Think and Question

Copyright: artqu / 123RF Stock PhotoDo we think and question often enough? Are we even taught how to do so? As a parent, how many times have I offered a response of “Because I said so” to a question asked by my daughter? As a student, how often has she heard “Because that’s how it’s done” from her teachers? Are we rewarded for thinking and questioning, or do we feel excluded when we don’t follow the herd?

Is an argument a good thing? Most would answer “no” to that question. I think that’s the root of the problem. An argument, according to classical thinking, is simply a conclusion supported by multiple premises (or evidence). An argument is NOT a knock-down, drag-out exchange between yelling, screaming, red-faced combatants – that’s a fight. Arguments, which come with biases and assumptions to be understood, are the basic construct of how we discuss our positions and try to convince others of our thoughts.

As we’ve grown and allowed ourselves to be molded by society, we’ve adopted the expectations and values put on us by society. We’ve had no choice. We’ve learned not to argue – because by questioning things we are put outside the norm. It’s easier not to argue, especially when an argument has become synonymous with a fight. By failing to argue and instead accepting the status quo and the things we are taught, we lose ourselves. My advice? Question everything.

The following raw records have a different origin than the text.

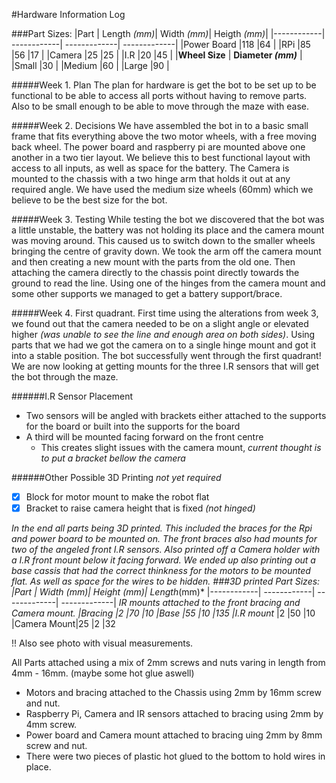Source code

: #Hardware Information Log

###Part Sizes:
|Part        | Length *(mm)*| Width *(mm)*| Heigth *(mm)*|
|------------| ------------| -------------| -------------|
|Power Board |118          |64            |
|RPi         |85           |56            |17            |
|Camera      |25           |25            |
|I.R         |20           |45            |
|**Wheel Size**    | **Diameter _(mm)_**  |
|Small       |30          |
|Medium      |60          |
|Large       |90          |


#####Week 1. Plan 
The plan for hardware is get the bot to be set up to be functional to be able to access all ports without having to remove parts. Also to be small enough to be able to move through the maze with ease. 


#####Week 2. Decisions 
We have assembled the bot in to a basic small frame that fits everything above the two motor wheels, with a free moving back wheel. The power board and raspberry pi are mounted above one another in a two tier layout. We believe this to best functional layout with access to all inputs, as well as space for the battery. The Camera is mounted to the chassis with a two hinge arm that holds it out at any required angle. We have used the medium size wheels (60mm) which we believe to be the best size for the bot.


#####Week 3. Testing
While testing the bot we discovered that the bot was a little unstable, the battery was not holding its place and the camera mount was moving around. This caused us to switch down to the smaller wheels bringing the centre of gravity down. We took the arm off the camera mount and then creating a new mount with the parts from the old one. Then attaching the camera directly to the chassis point directly towards the ground to read the line. Using one of the hinges from the camera mount and some other supports we managed to get a battery support/brace. 


#####Week 4. First quadrant. 
First time using the alterations from week 3, we found out that the camera needed to be on a slight angle or elevated higher *(was unable to see the line and enough area on both sides)*. Using parts that we had we got the camera on to a single hinge mount and got it into a stable position. The bot successfully went through the first quadrant! 
We are now looking at getting mounts for the three I.R sensors that will get the bot through the maze. 

######I.R Sensor Placement
* Two sensors will be angled with brackets either attached to the supports for the board or built into the supports for the board
* A third will be mounted facing forward on the front centre
  * This creates slight issues with the camera mount, *current thought is to put a bracket bellow the camera*
 
######Other Possible 3D Printing _not yet required_
- [x] Block for motor mount to make the robot flat
- [x] Bracket to raise camera height that is fixed *(not hinged)*

*In the end all parts being 3D printed. This included the braces for the Rpi and power board to be mounted on. The front braces also had mounts for two of the angeled front I.R sensors. Also printed off a Camera holder with a I.R front mount below it facing forward. We ended up also printing out a base cassis that had the correct thinkness for the motors to be mounted flat. As well as space for the wires to be hidden. 
###3D printed Part Sizes:
|Part        | Width *(mm)*| Height *(mm)*| Length*(mm)*
|------------| ------------| -------------| -------------|  *IR mounts attached to the front bracing and Camera mount. 
|Bracing     |2            |70            |10
|Base        |55           |10            |135
|I.R mount*  |2            |50            |10
|Camera Mount|25           |2             |32

!! Also see photo with visual measurements. 


All Parts attached using a mix of 2mm screws and nuts varing in length from 4mm - 16mm. (maybe some hot glue aswell)  
- Motors and bracing attached to the Chassis using 2mm by 16mm screw and nut. 
- Raspberry Pi, Camera and IR sensors attached to bracing using 2mm by 4mm screw. 
- Power board and Camera mount attached to bracing uing 2mm by 8mm screw and nut.
- There were two pieces of plastic hot glued to the bottom to hold wires in place.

Judge a man by his questions, rather than by his answers. – Voltaire

A quick anecdote to illustrate. My daughter is excellent at math, but hates it. I’m pretty good at it, and I love it – this drives her pretty nuts. She’s learning how to do proofs in geometry and algebra, and she asks a good question: “If I get the right answer, why do I have to write out how I got it?” I try to explain to her that the right answer is good, but understanding why it’s the right answer and knowing how you got there is the real prize. I tell her that by writing out the proofs, the teacher is forcing her to think – to take what she knows and apply that to new situations. Here, my daughter is being taught to think and question – and she has already developed an aversion to it.

There are five “big” questions which, according to Christopher DiCarlo, tell us a great deal about ourselves if we take the time to answer them truthfully:

  • What can I know?
  • What am I?
  • Why am I here?
  • How should I behave?
  • What is to come of me?

I’ve answered these questions recently, and found that the process of answering them and the deep reflection that the answers demanded has caused me to rethink many of my beliefs. The answers have led me to more questions.

The biggest question I’ve come to, and I still struggle to answer, is “Why do I do this?” Do I, or you, do the things we do for others? Ourselves? Society? Because we’re happy doing them? Because they are our “responsibility”? Because no one else will? Are we altruistic? Are we greedy?

I know this much – I write these posts because they help me to think through my arguments. If you’re still with me despite the gaps in my writing, I appreciate you – and welcome your thoughts and, of course, arguments.